■ Records:
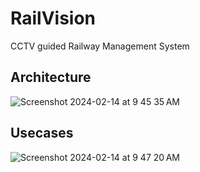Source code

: # RailVision
CCTV guided Railway Management System

## Architecture
![Screenshot 2024-02-14 at 9 45 35 AM](https://github.com/arnvsnigi/RailVision/assets/22290716/9f150db8-a74d-40d9-a40d-fc756abdb4e7)

## Usecases
![Screenshot 2024-02-14 at 9 47 20 AM](https://github.com/arnvsnigi/RailVision/assets/22290716/c257cde4-bd04-431c-ae35-61e195697617)
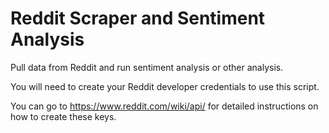 # Reddit Scraper and Sentiment Analysis

Pull data from Reddit and run sentiment analysis or other analysis. 


You will need to create your Reddit developer credentials to use this script. 

You can go to https://www.reddit.com/wiki/api/ for detailed instructions on how to create these keys.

■ Activity:
The records above are to be transcribed exactly, with every picture left out.

■ Output for this task:
Source code

: # RailVision
CCTV guided Railway Management System

## Architecture
![Screenshot 2024-02-14 at 9 45 35 AM](https://github.com/arnvsnigi/RailVision/assets/22290716/9f150db8-a74d-40d9-a40d-fc756abdb4e7)

## Usecases
![Screenshot 2024-02-14 at 9 47 20 AM](https://github.com/arnvsnigi/RailVision/assets/22290716/c257cde4-bd04-431c-ae35-61e195697617)
 # Reddit Scraper and Sentiment Analysis

Pull data from Reddit and run sentiment analysis or other analysis. 


You will need to create your Reddit developer credentials to use this script. 

You can go to https://www.reddit.com/wiki/api/ for detailed instructions on how to create these keys.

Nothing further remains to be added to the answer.